Assignment → Nothing in the records may be changed; reproduce all of them.

╔══

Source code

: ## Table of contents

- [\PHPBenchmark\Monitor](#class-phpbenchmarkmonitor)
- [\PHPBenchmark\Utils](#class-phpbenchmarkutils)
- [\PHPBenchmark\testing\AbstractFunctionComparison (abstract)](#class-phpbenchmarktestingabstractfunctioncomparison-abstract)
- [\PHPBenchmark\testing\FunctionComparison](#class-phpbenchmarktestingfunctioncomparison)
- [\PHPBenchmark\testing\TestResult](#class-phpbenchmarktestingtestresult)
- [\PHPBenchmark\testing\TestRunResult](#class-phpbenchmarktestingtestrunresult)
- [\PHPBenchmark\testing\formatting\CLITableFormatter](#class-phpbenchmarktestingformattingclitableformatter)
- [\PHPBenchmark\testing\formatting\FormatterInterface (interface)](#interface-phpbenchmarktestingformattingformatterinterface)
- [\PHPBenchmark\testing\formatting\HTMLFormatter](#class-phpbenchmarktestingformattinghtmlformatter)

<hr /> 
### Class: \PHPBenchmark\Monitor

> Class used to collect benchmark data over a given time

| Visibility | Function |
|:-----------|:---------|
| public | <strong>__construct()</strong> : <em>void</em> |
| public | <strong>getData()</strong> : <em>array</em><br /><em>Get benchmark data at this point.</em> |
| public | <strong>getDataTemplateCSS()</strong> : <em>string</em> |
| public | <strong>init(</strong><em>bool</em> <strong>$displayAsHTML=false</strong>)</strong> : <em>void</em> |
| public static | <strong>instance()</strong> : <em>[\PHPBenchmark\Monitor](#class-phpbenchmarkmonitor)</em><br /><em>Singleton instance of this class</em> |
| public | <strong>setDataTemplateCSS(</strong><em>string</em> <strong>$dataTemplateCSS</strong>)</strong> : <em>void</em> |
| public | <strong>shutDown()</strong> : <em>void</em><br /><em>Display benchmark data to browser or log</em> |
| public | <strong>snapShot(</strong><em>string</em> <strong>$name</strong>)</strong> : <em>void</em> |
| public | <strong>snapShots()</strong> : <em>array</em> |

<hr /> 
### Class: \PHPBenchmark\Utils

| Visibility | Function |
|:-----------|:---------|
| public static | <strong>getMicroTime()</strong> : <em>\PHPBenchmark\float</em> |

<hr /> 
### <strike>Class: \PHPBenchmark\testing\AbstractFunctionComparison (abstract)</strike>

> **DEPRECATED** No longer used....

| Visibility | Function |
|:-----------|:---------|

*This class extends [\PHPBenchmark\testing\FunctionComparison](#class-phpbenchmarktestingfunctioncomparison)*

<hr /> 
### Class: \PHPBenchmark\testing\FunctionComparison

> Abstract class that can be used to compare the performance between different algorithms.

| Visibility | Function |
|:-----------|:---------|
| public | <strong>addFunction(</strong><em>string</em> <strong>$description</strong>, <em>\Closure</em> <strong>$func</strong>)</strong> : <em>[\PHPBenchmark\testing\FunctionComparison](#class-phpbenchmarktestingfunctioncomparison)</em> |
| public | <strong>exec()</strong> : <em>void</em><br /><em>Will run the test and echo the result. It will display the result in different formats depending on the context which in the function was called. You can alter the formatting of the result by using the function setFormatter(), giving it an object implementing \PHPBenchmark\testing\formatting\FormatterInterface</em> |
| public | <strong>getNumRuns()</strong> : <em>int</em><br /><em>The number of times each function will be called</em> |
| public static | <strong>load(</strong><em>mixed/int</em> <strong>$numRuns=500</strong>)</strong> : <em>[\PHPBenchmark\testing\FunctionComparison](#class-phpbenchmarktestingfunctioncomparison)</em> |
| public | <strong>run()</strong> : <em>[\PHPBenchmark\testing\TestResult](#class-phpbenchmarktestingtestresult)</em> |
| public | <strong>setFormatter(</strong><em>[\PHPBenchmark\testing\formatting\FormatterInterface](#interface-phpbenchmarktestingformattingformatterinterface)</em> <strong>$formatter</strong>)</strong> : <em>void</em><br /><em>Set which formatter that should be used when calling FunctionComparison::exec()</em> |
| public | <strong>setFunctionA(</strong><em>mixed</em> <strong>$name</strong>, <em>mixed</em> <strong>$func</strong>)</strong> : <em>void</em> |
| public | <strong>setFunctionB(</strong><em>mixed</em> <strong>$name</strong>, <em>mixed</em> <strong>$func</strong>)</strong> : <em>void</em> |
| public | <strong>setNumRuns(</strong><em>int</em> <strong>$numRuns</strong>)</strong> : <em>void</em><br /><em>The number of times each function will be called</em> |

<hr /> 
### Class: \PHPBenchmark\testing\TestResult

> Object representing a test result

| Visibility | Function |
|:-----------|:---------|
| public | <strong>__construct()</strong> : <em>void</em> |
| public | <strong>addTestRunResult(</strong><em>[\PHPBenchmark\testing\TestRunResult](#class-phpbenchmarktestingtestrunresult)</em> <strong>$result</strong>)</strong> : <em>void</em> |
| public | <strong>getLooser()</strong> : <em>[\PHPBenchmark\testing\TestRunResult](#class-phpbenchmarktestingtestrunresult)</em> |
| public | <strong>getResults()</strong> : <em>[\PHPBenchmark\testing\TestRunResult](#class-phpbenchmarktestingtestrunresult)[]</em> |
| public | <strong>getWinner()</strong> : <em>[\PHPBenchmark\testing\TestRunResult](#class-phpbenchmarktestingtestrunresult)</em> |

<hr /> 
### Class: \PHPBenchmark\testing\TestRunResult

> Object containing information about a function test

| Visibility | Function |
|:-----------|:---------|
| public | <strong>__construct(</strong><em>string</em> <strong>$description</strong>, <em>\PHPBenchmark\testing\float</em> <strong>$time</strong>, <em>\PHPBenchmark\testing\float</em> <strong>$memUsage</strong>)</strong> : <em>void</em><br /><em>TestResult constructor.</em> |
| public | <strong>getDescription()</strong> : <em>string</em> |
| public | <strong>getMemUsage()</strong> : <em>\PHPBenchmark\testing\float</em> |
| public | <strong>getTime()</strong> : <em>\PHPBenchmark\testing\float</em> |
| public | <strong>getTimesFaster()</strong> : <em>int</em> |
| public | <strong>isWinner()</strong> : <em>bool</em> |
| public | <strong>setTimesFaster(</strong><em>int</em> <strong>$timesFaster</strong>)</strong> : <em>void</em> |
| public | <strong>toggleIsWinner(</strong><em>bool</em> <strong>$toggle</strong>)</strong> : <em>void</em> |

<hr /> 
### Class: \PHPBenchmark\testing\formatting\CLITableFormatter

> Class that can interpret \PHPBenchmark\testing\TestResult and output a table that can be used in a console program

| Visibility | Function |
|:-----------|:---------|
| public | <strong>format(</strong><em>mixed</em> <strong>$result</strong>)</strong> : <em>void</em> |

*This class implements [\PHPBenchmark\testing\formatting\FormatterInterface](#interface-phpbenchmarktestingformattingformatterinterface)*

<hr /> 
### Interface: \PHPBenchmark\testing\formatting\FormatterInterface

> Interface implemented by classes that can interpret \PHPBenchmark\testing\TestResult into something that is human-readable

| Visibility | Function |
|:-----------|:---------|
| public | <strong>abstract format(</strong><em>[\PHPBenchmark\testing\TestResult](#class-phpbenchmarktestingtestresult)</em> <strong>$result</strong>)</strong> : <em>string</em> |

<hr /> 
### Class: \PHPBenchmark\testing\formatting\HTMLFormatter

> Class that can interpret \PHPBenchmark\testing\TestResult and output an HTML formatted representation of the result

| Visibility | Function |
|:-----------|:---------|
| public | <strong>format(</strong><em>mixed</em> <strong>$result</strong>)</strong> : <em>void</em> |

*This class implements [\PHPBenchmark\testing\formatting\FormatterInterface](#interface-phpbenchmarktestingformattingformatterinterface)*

╚══

Reply →
Source code

: ## Table of contents

- [\PHPBenchmark\Monitor](#class-phpbenchmarkmonitor)
- [\PHPBenchmark\Utils](#class-phpbenchmarkutils)
- [\PHPBenchmark\testing\AbstractFunctionComparison (abstract)](#class-phpbenchmarktestingabstractfunctioncomparison-abstract)
- [\PHPBenchmark\testing\FunctionComparison](#class-phpbenchmarktestingfunctioncomparison)
- [\PHPBenchmark\testing\TestResult](#class-phpbenchmarktestingtestresult)
- [\PHPBenchmark\testing\TestRunResult](#class-phpbenchmarktestingtestrunresult)
- [\PHPBenchmark\testing\formatting\CLITableFormatter](#class-phpbenchmarktestingformattingclitableformatter)
- [\PHPBenchmark\testing\formatting\FormatterInterface (interface)](#interface-phpbenchmarktestingformattingformatterinterface)
- [\PHPBenchmark\testing\formatting\HTMLFormatter](#class-phpbenchmarktestingformattinghtmlformatter)

<hr /> 
### Class: \PHPBenchmark\Monitor

> Class used to collect benchmark data over a given time

| Visibility | Function |
|:-----------|:---------|
| public | <strong>__construct()</strong> : <em>void</em> |
| public | <strong>getData()</strong> : <em>array</em><br /><em>Get benchmark data at this point.</em> |
| public | <strong>getDataTemplateCSS()</strong> : <em>string</em> |
| public | <strong>init(</strong><em>bool</em> <strong>$displayAsHTML=false</strong>)</strong> : <em>void</em> |
| public static | <strong>instance()</strong> : <em>[\PHPBenchmark\Monitor](#class-phpbenchmarkmonitor)</em><br /><em>Singleton instance of this class</em> |
| public | <strong>setDataTemplateCSS(</strong><em>string</em> <strong>$dataTemplateCSS</strong>)</strong> : <em>void</em> |
| public | <strong>shutDown()</strong> : <em>void</em><br /><em>Display benchmark data to browser or log</em> |
| public | <strong>snapShot(</strong><em>string</em> <strong>$name</strong>)</strong> : <em>void</em> |
| public | <strong>snapShots()</strong> : <em>array</em> |

<hr /> 
### Class: \PHPBenchmark\Utils

| Visibility | Function |
|:-----------|:---------|
| public static | <strong>getMicroTime()</strong> : <em>\PHPBenchmark\float</em> |

<hr /> 
### <strike>Class: \PHPBenchmark\testing\AbstractFunctionComparison (abstract)</strike>

> **DEPRECATED** No longer used....

| Visibility | Function |
|:-----------|:---------|

*This class extends [\PHPBenchmark\testing\FunctionComparison](#class-phpbenchmarktestingfunctioncomparison)*

<hr /> 
### Class: \PHPBenchmark\testing\FunctionComparison

> Abstract class that can be used to compare the performance between different algorithms.

| Visibility | Function |
|:-----------|:---------|
| public | <strong>addFunction(</strong><em>string</em> <strong>$description</strong>, <em>\Closure</em> <strong>$func</strong>)</strong> : <em>[\PHPBenchmark\testing\FunctionComparison](#class-phpbenchmarktestingfunctioncomparison)</em> |
| public | <strong>exec()</strong> : <em>void</em><br /><em>Will run the test and echo the result. It will display the result in different formats depending on the context which in the function was called. You can alter the formatting of the result by using the function setFormatter(), giving it an object implementing \PHPBenchmark\testing\formatting\FormatterInterface</em> |
| public | <strong>getNumRuns()</strong> : <em>int</em><br /><em>The number of times each function will be called</em> |
| public static | <strong>load(</strong><em>mixed/int</em> <strong>$numRuns=500</strong>)</strong> : <em>[\PHPBenchmark\testing\FunctionComparison](#class-phpbenchmarktestingfunctioncomparison)</em> |
| public | <strong>run()</strong> : <em>[\PHPBenchmark\testing\TestResult](#class-phpbenchmarktestingtestresult)</em> |
| public | <strong>setFormatter(</strong><em>[\PHPBenchmark\testing\formatting\FormatterInterface](#interface-phpbenchmarktestingformattingformatterinterface)</em> <strong>$formatter</strong>)</strong> : <em>void</em><br /><em>Set which formatter that should be used when calling FunctionComparison::exec()</em> |
| public | <strong>setFunctionA(</strong><em>mixed</em> <strong>$name</strong>, <em>mixed</em> <strong>$func</strong>)</strong> : <em>void</em> |
| public | <strong>setFunctionB(</strong><em>mixed</em> <strong>$name</strong>, <em>mixed</em> <strong>$func</strong>)</strong> : <em>void</em> |
| public | <strong>setNumRuns(</strong><em>int</em> <strong>$numRuns</strong>)</strong> : <em>void</em><br /><em>The number of times each function will be called</em> |

<hr /> 
### Class: \PHPBenchmark\testing\TestResult

> Object representing a test result

| Visibility | Function |
|:-----------|:---------|
| public | <strong>__construct()</strong> : <em>void</em> |
| public | <strong>addTestRunResult(</strong><em>[\PHPBenchmark\testing\TestRunResult](#class-phpbenchmarktestingtestrunresult)</em> <strong>$result</strong>)</strong> : <em>void</em> |
| public | <strong>getLooser()</strong> : <em>[\PHPBenchmark\testing\TestRunResult](#class-phpbenchmarktestingtestrunresult)</em> |
| public | <strong>getResults()</strong> : <em>[\PHPBenchmark\testing\TestRunResult](#class-phpbenchmarktestingtestrunresult)[]</em> |
| public | <strong>getWinner()</strong> : <em>[\PHPBenchmark\testing\TestRunResult](#class-phpbenchmarktestingtestrunresult)</em> |

<hr /> 
### Class: \PHPBenchmark\testing\TestRunResult

> Object containing information about a function test

| Visibility | Function |
|:-----------|:---------|
| public | <strong>__construct(</strong><em>string</em> <strong>$description</strong>, <em>\PHPBenchmark\testing\float</em> <strong>$time</strong>, <em>\PHPBenchmark\testing\float</em> <strong>$memUsage</strong>)</strong> : <em>void</em><br /><em>TestResult constructor.</em> |
| public | <strong>getDescription()</strong> : <em>string</em> |
| public | <strong>getMemUsage()</strong> : <em>\PHPBenchmark\testing\float</em> |
| public | <strong>getTime()</strong> : <em>\PHPBenchmark\testing\float</em> |
| public | <strong>getTimesFaster()</strong> : <em>int</em> |
| public | <strong>isWinner()</strong> : <em>bool</em> |
| public | <strong>setTimesFaster(</strong><em>int</em> <strong>$timesFaster</strong>)</strong> : <em>void</em> |
| public | <strong>toggleIsWinner(</strong><em>bool</em> <strong>$toggle</strong>)</strong> : <em>void</em> |

<hr /> 
### Class: \PHPBenchmark\testing\formatting\CLITableFormatter

> Class that can interpret \PHPBenchmark\testing\TestResult and output a table that can be used in a console program

| Visibility | Function |
|:-----------|:---------|
| public | <strong>format(</strong><em>mixed</em> <strong>$result</strong>)</strong> : <em>void</em> |

*This class implements [\PHPBenchmark\testing\formatting\FormatterInterface](#interface-phpbenchmarktestingformattingformatterinterface)*

<hr /> 
### Interface: \PHPBenchmark\testing\formatting\FormatterInterface

> Interface implemented by classes that can interpret \PHPBenchmark\testing\TestResult into something that is human-readable

| Visibility | Function |
|:-----------|:---------|
| public | <strong>abstract format(</strong><em>[\PHPBenchmark\testing\TestResult](#class-phpbenchmarktestingtestresult)</em> <strong>$result</strong>)</strong> : <em>string</em> |

<hr /> 
### Class: \PHPBenchmark\testing\formatting\HTMLFormatter

> Class that can interpret \PHPBenchmark\testing\TestResult and output an HTML formatted representation of the result

| Visibility | Function |
|:-----------|:---------|
| public | <strong>format(</strong><em>mixed</em> <strong>$result</strong>)</strong> : <em>void</em> |

*This class implements [\PHPBenchmark\testing\formatting\FormatterInterface](#interface-phpbenchmarktestingformattingformatterinterface)*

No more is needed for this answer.